Members of veterans advocacy groups maintain the problems latter-day veterans face in civilian life are no greater than the issues encountered by veterans of Vietnam, Korea and World War II, especially those who served in prolonged combat deployments. The news media, thanks to advocacy groups, are shedding more light on veterans’ issues and how the VA is responding to them.
Constant exposure to life-threatening situations and the horrors of combat can leave lasting mental trauma — known as post-traumatic stress disorder — that some veterans cope with better than others.
Norris’ proposal, if it passes in the General Assembly, would be one step to help veterans succeed as civilians by making college more affordable and also would reward colleges that come up with ways to better serve veterans.
And nationally, lawmakers, military and VA officials need to better collaborate to find the resources to cut through the red-tape and lack-of-personnel issues that are delaying the delivery of key services to veterans.
Tennessee bill for veterans proposes in-state tuition, other help
By Jane Roberts, CommercialAppeal.com
November 11, 2013
Senate Majority Leader Mark Norris has drafted a bill that would make Tennessee public colleges and universities more veteran-friendly, starting with in-state tuition for vets moving to Tennessee.
“We have what I call a benefits gap when it comes to men and women returning from service,” said Norris, R-Collierville. “The G.I. Bill benefits package only pays cost of in-state tuition. Under Tennessee law, if you relocate to Tennessee, you have to wait a year before you qualify.

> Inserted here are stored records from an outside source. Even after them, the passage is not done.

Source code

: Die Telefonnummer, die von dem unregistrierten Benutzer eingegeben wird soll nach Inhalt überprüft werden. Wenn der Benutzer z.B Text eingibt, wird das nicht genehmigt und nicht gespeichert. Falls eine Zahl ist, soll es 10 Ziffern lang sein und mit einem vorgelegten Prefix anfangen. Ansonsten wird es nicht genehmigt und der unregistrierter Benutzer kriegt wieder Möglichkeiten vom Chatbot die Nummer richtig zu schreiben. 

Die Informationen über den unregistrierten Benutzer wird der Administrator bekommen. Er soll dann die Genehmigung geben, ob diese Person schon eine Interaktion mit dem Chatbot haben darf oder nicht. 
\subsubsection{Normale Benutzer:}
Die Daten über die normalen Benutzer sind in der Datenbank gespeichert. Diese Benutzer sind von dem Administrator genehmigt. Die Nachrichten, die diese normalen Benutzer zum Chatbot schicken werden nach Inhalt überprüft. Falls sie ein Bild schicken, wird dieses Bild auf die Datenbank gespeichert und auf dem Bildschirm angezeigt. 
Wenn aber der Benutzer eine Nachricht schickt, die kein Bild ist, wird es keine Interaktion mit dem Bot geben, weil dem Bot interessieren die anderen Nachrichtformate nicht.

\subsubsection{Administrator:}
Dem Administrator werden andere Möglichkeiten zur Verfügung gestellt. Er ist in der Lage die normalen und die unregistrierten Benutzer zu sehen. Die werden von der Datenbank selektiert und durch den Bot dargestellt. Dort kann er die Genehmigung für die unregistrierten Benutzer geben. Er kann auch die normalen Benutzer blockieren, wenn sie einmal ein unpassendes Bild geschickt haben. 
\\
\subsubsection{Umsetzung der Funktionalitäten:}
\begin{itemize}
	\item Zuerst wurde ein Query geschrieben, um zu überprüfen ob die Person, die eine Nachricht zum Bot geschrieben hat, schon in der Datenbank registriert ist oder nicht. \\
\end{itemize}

“This is intended to plug that gap if you relocate to Tennessee within 24 months of being discharged.”
Veterans would then have a year to establish residency and show proof with a driver’s license, motor vehicle registration, pay stub or by registering to vote.
House Speaker Pro Tem Curtis Johnson, R-Clarksville, is co-sponsor. The House and Senate bills would establish the Veterans Education Transition Support (VETS) Act, funneling resources to help vets meet their educational goals here.

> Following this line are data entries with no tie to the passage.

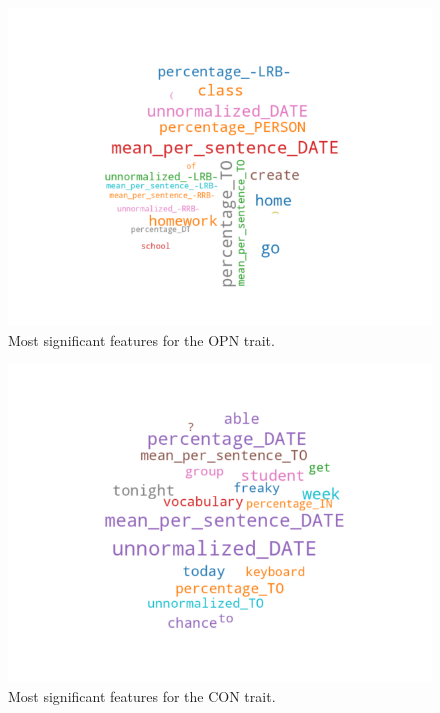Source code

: \documentclass[10pt, a4paper]{article}
\begin{document}
\begin{figure}
\begin{center}
  \includegraphics[width=\columnwidth]{figures/cOPN.png}
  \caption{Most significant features for the OPN trait.}
  \label{fig:figure3}
\end{center}
\end{figure}

\begin{figure}
\begin{center}
  \includegraphics[width=\columnwidth]{figures/cCON.png}
  \caption{Most significant features for the CON trait.}
  \label{fig:figure4}
\end{center}
\end{figure}
\end{document}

The Act would also create a VETS Campus designation for colleges taking concrete steps to better serve veterans. Schools could earn the designation by offering orientation programs specifically for vets, outreach programs or by working with staff to improve awareness of issues specific to veterans.
“The designation tells prospective students who are veterans that the school has a network of resources available that they can relate to and need,” Norris said. “At these campuses, veterans would know there are others like them. With what they have gone through, it sometimes helps to know there are others with similar experiences.”
Norris worked with the Tennessee Higher Education Commission to craft the bill.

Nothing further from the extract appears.